**Exercise aim**
Tally up the lines below that include the word "website". Answer with the number alone.

**Source texts of formatted documents**
◇ ◇ ◇
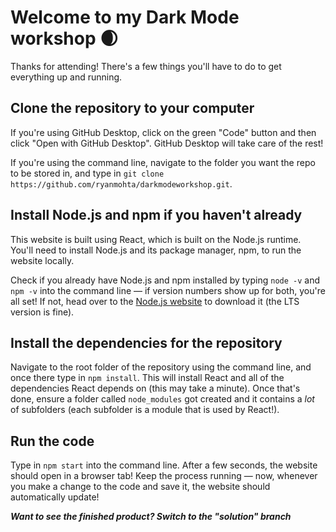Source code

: # Welcome to my Dark Mode workshop 🌒

Thanks for attending! There's a few things you'll have to do to get everything up and running.

## Clone the repository to your computer
If you're using GitHub Desktop, click on the green "Code" button and then click "Open with GitHub Desktop". 
GitHub Desktop will take care of the rest!

If you're using the command line, navigate to the folder you want the repo to be stored in, and type in `git clone https://github.com/ryanmohta/darkmodeworkshop.git`.

## Install Node.js and npm if you haven't already
This website is built using React, which is built on the Node.js runtime. You'll need to install Node.js and its package manager, npm, to run the website locally.

Check if you already have Node.js and npm installed by typing `node -v` and `npm -v` into the command line — if version numbers show up for both, you're all set! If not, head over to the [Node.js website](https://nodejs.org/en/) to download it (the LTS version is fine).

## Install the dependencies for the repository
Navigate to the root folder of the repository using the command line, and once there type in `npm install`. This will install React and all of the dependencies React depends on (this may take a minute). Once that's done, ensure a folder called `node_modules` got created and it contains a _lot_ of subfolders (each subfolder is a module that is used by React!).

## Run the code
Type in `npm start` into the command line. After a few seconds, the website should open in a browser tab! Keep the process running — now, whenever you make a change to the code and save it, the website should automatically update!

***Want to see the finished product? Switch to the "solution" branch***
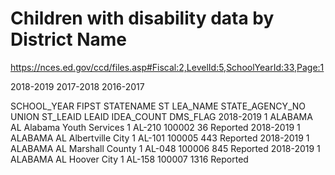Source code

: # Children with disability data by District Name
https://nces.ed.gov/ccd/files.asp#Fiscal:2,LevelId:5,SchoolYearId:33,Page:1

2018-2019
2017-2018
2016-2017

SCHOOL_YEAR	FIPST	STATENAME	ST	LEA_NAME	STATE_AGENCY_NO	UNION	ST_LEAID	LEAID	IDEA_COUNT	DMS_FLAG
2018-2019	1	ALABAMA	AL	Alabama Youth Services	1		AL-210	100002	36	Reported
2018-2019	1	ALABAMA	AL	Albertville City	1		AL-101	100005	443	Reported
2018-2019	1	ALABAMA	AL	Marshall County	1		AL-048	100006	845	Reported
2018-2019	1	ALABAMA	AL	Hoover City	1		AL-158	100007	1316	Reported

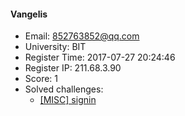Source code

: #### Vangelis  

* Email: 852763852@qq.com  
* University: BIT  
* Register Time: 2017-07-27 20:24:46  
* Register IP: 211.68.3.90  
* Score: 1  
* Solved challenges: 
  * [[MISC] signin](https://github.com/SniperOJ/Challenges/blob/master/misc/signin.json)  
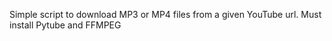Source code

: Simple script to download MP3 or MP4 files from a given YouTube url. Must install Pytube and FFMPEG
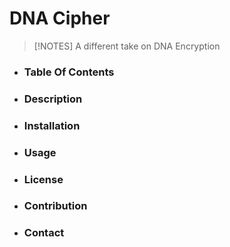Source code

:# DNA Cipher
 > [!NOTES]
 > A different take on DNA Encryption 

 - ### Table Of Contents

 - ### Description

 - ### Installation 

 - ### Usage

 - ### License

 - ### Contribution

 - ### Contact
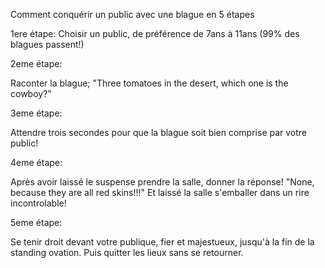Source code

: Comment conquérir un public avec une blague en 5 étapes

1ere étape:
Choisir un public, de préférence de 7ans à 11ans (99% des blagues passent!)

2eme étape:

Raconter la blague; "Three tomatoes in the desert, which one is the cowboy?"

3eme étape:

Attendre trois secondes pour que la blague soit bien comprise par votre public!

4eme étape:

Après avoir laissé le suspense prendre la salle, donner la réponse! "None, because they are all red skins!!!" Et laissé la salle s'emballer dans un rire incontrolable!

5eme étape:

Se tenir droit devant votre publique, fier et majestueux, jusqu'à la fin de la standing ovation. Puis quitter les lieux sans se retourner. 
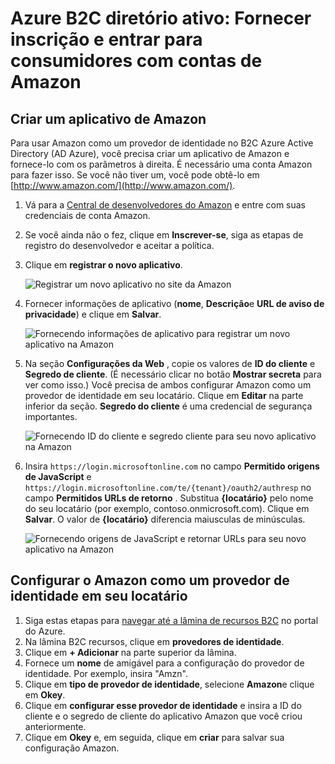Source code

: <properties
    pageTitle="Azure B2C diretório ativo: Configuração Amazon | Microsoft Azure"
    description="Forneça inscrição e entrar para consumidores com contas de Amazon em seus aplicativos que são protegidos por Azure Active Directory B2C."
    services="active-directory-b2c"
    documentationCenter=""
    authors="swkrish"
    manager="mbaldwin"
    editor="bryanla"/>

<tags
    ms.service="active-directory-b2c"
    ms.workload="identity"
    ms.tgt_pltfrm="na"
    ms.devlang="na"
    ms.topic="article"
    ms.date="07/24/2016"
    ms.author="swkrish"/>

# <a name="azure-active-directory-b2c-provide-sign-up-and-sign-in-to-consumers-with-amazon-accounts"></a>Azure B2C diretório ativo: Fornecer inscrição e entrar para consumidores com contas de Amazon

## <a name="create-an-amazon-application"></a>Criar um aplicativo de Amazon

Para usar Amazon como um provedor de identidade no B2C Azure Active Directory (AD Azure), você precisa criar um aplicativo de Amazon e fornece-lo com os parâmetros à direita. É necessário uma conta Amazon para fazer isso. Se você não tiver um, você pode obtê-lo em [http://www.amazon.com/](http://www.amazon.com/).

1. Vá para a [Central de desenvolvedores do Amazon](https://login.amazon.com/) e entre com suas credenciais de conta Amazon.
2. Se você ainda não o fez, clique em **Inscrever-se**, siga as etapas de registro do desenvolvedor e aceitar a política.
3. Clique em **registrar o novo aplicativo**.

    ![Registrar um novo aplicativo no site da Amazon](./media/active-directory-b2c-setup-amzn-app/amzn-new-app.png)

4. Fornecer informações de aplicativo (**nome**, **Descrição**e **URL de aviso de privacidade**) e clique em **Salvar**.

    ![Fornecendo informações de aplicativo para registrar um novo aplicativo na Amazon](./media/active-directory-b2c-setup-amzn-app/amzn-register-app.png)

5. Na seção **Configurações da Web** , copie os valores de **ID do cliente** e **Segredo de cliente**. (É necessário clicar no botão **Mostrar secreta** para ver como isso.) Você precisa de ambos configurar Amazon como um provedor de identidade em seu locatário. Clique em **Editar** na parte inferior da seção. **Segredo do cliente** é uma credencial de segurança importantes.

    ![Fornecendo ID do cliente e segredo cliente para seu novo aplicativo na Amazon](./media/active-directory-b2c-setup-amzn-app/amzn-client-secret.png)

6. Insira `https://login.microsoftonline.com` no campo **Permitido origens de JavaScript** e `https://login.microsoftonline.com/te/{tenant}/oauth2/authresp` no campo **Permitidos URLs de retorno** . Substitua **{locatário}** pelo nome do seu locatário (por exemplo, contoso.onmicrosoft.com). Clique em **Salvar**. O valor de **{locatário}** diferencia maiusculas de minúsculas.

    ![Fornecendo origens de JavaScript e retornar URLs para seu novo aplicativo na Amazon](./media/active-directory-b2c-setup-amzn-app/amzn-urls.png)

## <a name="configure-amazon-as-an-identity-provider-in-your-tenant"></a>Configurar o Amazon como um provedor de identidade em seu locatário

1. Siga estas etapas para [navegar até a lâmina de recursos B2C](active-directory-b2c-app-registration.md#navigate-to-the-b2c-features-blade) no portal do Azure.
2. Na lâmina B2C recursos, clique em **provedores de identidade**.
3. Clique em **+ Adicionar** na parte superior da lâmina.
4. Fornece um **nome** de amigável para a configuração do provedor de identidade. Por exemplo, insira "Amzn".
5. Clique em **tipo de provedor de identidade**, selecione **Amazon**e clique em **Okey**.
6. Clique em **configurar esse provedor de identidade** e insira a ID do cliente e o segredo de cliente do aplicativo Amazon que você criou anteriormente.
7. Clique em **Okey** e, em seguida, clique em **criar** para salvar sua configuração Amazon.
◇ ◇ ◇
**Your response**
3